ITTC02T.jpg (8216 bytes)
ISSN 0971-7102
Vol 21 No 2 June 2002

RU ON INTERNET?

Automatic Abstracting & Summarizing Tools

Vimal Kumar Varun
Scientist 'D'
Department of Scientific & Industrial Research
Technology Bhawan, New Mehrauli Road, New Delhi-110016
. INDIA
Internet: vkv@alpha.nic.in URL: http://vkv.tripod.com

ABSTRACT

Describes automatic abstracting & summarizing tools like Brevity Document Summarizer, Copernic Summarizer, Extractor, HyperGen Summarization Tool, Intelligent Miner for Text: Summarization Tool, Inxight Summarizer, MultiGen, Pertinence Automatic Summariser, Sinope Summarisers, Summarist, TextAnalyst, TextNet32, ViewSum. Zentext Summarizer.

KEYWORDS: Information overload, Summarization, Abstracting, Cross-document summarization, Automatic abstracting & summarizing tools

PREAMBLE

Information overload is becoming a problem for an increasingly large number of people, and a key step in reducing the problem is to use an abridgement tool. A summary tailored to your interest provides a convenient way to get a quick impression of the content of a document. This maybe to make a decision whether or not to read the full document, or even as an alternative to the original, thus saving once valuable time.

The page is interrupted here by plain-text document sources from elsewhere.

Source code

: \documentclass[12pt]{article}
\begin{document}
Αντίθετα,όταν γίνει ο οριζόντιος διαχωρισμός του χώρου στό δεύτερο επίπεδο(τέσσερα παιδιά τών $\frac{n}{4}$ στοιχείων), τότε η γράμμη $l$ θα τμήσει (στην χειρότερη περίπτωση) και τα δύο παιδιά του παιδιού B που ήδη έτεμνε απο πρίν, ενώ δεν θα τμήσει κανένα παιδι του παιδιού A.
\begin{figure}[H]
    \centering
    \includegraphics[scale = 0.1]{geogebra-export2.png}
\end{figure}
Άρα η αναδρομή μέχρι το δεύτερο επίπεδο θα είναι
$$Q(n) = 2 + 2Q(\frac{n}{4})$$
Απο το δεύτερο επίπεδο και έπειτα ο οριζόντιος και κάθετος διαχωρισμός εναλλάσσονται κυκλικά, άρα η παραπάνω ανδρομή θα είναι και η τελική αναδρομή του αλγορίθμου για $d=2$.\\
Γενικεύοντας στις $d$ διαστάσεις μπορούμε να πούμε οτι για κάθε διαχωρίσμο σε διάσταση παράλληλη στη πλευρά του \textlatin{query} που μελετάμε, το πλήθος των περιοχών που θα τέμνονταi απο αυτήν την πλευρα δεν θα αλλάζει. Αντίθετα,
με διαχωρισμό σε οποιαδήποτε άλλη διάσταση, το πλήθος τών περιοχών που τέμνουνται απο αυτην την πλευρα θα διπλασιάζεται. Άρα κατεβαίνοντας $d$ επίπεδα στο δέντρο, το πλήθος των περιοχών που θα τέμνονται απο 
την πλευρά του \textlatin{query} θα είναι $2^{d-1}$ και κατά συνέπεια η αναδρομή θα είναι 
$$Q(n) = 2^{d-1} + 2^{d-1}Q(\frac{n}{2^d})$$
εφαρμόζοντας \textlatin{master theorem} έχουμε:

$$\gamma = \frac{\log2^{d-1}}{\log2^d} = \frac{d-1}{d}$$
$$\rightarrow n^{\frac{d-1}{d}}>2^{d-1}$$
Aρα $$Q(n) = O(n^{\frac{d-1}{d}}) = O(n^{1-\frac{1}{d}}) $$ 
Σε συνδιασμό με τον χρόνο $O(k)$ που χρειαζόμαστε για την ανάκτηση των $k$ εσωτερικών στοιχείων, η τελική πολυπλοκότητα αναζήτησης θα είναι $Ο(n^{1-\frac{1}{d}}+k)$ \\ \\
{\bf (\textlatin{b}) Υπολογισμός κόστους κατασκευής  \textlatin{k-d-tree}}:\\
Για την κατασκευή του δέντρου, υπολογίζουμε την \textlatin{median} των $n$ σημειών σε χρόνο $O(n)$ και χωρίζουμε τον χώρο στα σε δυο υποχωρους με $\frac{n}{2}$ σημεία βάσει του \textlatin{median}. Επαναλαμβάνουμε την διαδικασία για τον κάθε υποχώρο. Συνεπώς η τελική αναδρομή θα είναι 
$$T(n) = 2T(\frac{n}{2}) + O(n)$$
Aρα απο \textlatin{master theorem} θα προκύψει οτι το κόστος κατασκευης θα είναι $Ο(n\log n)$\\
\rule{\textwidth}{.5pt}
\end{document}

Summarization is the process of condensing a source text into a shorter version preserving its information content. There are two kinds of automatic summarization. The first summarizes whole documents, either by extracting important sentences or by rephrasing and shortening the original text. Most summarization tools currently under development extract key passages or topic sentences, rather than rephrasing the document. Rephrasing is a much more difficult task. The second process summarizes across multiple documents. Cross-document summarization is harder, but potentially more valuable. It will increase the value of alerting services by condensing retrieved information into smaller, more manageable reports. Cross-document summarization will allow us to deliver very brief overviews of new developments to busy clients. We can expect some tools to do this within the next 2-4 years.

Brevity Document Summarizer, concise outlines of your documents
http://www.lextek.com/brevity/

Brevity easily generates document summaries and it can be as long or as short as one wishes. It can also be used to highlight key sentences or words in the document. The key benefits of Brevity are: accurate generation of automated document summaries, quick determination of a document's contents, highlighting of significant words and sentences in a document and find the key parts of a document. The demo of the Sumamrizer is available at http://www.lextek.com/brevity/bravedemo.htm.

Contact: Lextek International at sales@Lextek.com for more information

Copernic Summarizer, free yourself from information overload
http://www.copernic.com/products/summarizer/index.html

This easy-to-use summarizing software dramatically increases the productivity and efficiency by creating concise summaries of any document or Web page without missing any important information. It can be invoked directly from the application like MS Word, MS Outlook, Eudora, Netscape and Adobe Acrobat.

Using sophisticated statistical and linguistic algorithms, it pinpoints the key concepts and extracts the most relevant sentences, resulting in a summary that is a shorter and condensed version of the original text. Complete feature list is available at http://www.copernic.com/products/summarizer/features.html. Free trial version of Copernic Summarizer fully functional for 30 days is available at http://www.copernic.com/products/summarizer/download.html.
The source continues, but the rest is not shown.